Some of Japan’s problems are peculiarly Japanese, such as the gulf between conditions for permanent and temporary workers, resistance to immigration, and the barely changing expectations of marriage. Japan’s critics argue that its predicament reflects a failure to adapt socially as much as a misjudgement of economic policy. But others argue that its instinct for social cohesion has been its strength in containing the great strains of 20 years of stagnation—a strength not shared by many of the other countries now facing similar problems. When my interpreter rendered the English phrase “the canary in the coalmine,” she brought forth a knowing murmur from the room. “Japan is the front-runner for every economic problem,” a senior official remarked.

European countries, with their ageing populations, high levels of debt and, now, recession, face the same challenges. The number of Britons turning 65 this year reached a record of 726,000, a rise of 30 per cent over 2011, according to the Office for National Statistics, as the children born in the 1947 baby boom reach retirement age. Germany, today the rock on which Europe’s hopes rest, faces a dramatic decline in its working-age population between now and 2050—and this at a time when the country is taking on growing liabilities to help secure the future of the euro project. The dangers of allowing debt to spiral just as a country’s demographic outlook starts to darken are nowhere more powerfully illustrated than in Japan.

Less obviously, Japan’s example is a warning to much of Asia; to China and Singapore above all, as those superstars of the world economy suddenly wake up to find that their workers are becoming pensioners. Over the coming two decades, workforces across Asia will start to shrink, in some cases very rapidly, including those in Hong Kong, South Korea, Taiwan and Thailand. When their workforce is a smaller proportion of their population, it will check their rate of growth. As Asia is currently the fastest growing part of the global economy, that will have consequences for us all.

One lesson from Japan is that the intractable worsening of a country’s finances is not an event but a process. Progress towards financial default happens so slowly that it’s almost impossible to see, but it produces, over a decade or two, enormous and troubling social change.

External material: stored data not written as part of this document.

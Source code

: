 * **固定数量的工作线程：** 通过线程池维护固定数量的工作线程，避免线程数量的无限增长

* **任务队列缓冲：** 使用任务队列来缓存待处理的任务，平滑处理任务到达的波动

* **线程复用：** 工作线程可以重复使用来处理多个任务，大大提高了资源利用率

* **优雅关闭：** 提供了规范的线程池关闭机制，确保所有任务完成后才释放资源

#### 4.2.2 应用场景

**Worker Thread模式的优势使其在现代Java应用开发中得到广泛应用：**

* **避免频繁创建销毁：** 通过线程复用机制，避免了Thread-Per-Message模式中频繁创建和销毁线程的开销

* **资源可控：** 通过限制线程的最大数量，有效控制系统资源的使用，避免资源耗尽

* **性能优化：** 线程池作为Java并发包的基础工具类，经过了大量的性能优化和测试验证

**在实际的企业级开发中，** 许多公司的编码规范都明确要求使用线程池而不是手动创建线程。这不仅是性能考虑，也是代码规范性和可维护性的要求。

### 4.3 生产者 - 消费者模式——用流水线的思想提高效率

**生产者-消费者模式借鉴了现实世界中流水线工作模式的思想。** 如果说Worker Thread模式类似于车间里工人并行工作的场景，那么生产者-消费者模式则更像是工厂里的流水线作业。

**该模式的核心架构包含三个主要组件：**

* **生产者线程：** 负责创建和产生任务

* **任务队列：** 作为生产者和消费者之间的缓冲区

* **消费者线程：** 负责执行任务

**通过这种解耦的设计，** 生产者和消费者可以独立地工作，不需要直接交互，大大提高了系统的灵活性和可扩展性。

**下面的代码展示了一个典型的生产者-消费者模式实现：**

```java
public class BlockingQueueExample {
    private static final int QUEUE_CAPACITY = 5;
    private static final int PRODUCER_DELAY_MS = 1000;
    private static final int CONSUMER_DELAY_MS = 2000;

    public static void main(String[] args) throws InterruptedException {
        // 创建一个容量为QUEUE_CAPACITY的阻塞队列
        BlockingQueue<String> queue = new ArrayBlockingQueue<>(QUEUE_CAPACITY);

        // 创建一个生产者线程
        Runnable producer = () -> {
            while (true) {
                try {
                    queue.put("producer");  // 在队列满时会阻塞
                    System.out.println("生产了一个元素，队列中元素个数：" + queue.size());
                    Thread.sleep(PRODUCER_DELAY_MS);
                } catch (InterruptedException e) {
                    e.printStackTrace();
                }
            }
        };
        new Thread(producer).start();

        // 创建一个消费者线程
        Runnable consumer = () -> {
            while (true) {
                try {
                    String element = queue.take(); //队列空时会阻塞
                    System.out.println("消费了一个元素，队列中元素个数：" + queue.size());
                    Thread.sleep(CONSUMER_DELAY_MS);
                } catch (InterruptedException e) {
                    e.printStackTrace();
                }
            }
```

A second lesson is that democratic politics may ultimately be unable to deliver the scale of change required to confront the problem, until crisis arrives. Democratic governments must get elected and older people in Japan, as elsewhere, are much more likely to vote than the young. Successive governments come and go safe in the knowledge that the moment of crisis did not occur on their watch, while the country progresses steadily towards that point.

Third, when the actual default comes for Japan, and the moment arrives when it can no longer pay its debts, its powerful sense of social cohesion could enable it to tolerate the huge redistribution of wealth that will occur as the living standards of the older generation come under intolerable pressure and are forced down. But no one should underestimate the strains that this places on a society, least of all Europe, where immense social pressures are building up.

Japan forces us to ask whether our societies are strong, stable and flexible enough to cope with the huge change that we are undergoing—and with crisis, if it comes. When the pain has to be shared out in Europe, we may find the sort of social cohesion and solidarity still evident in Japan is in dangerously short supply closer to home.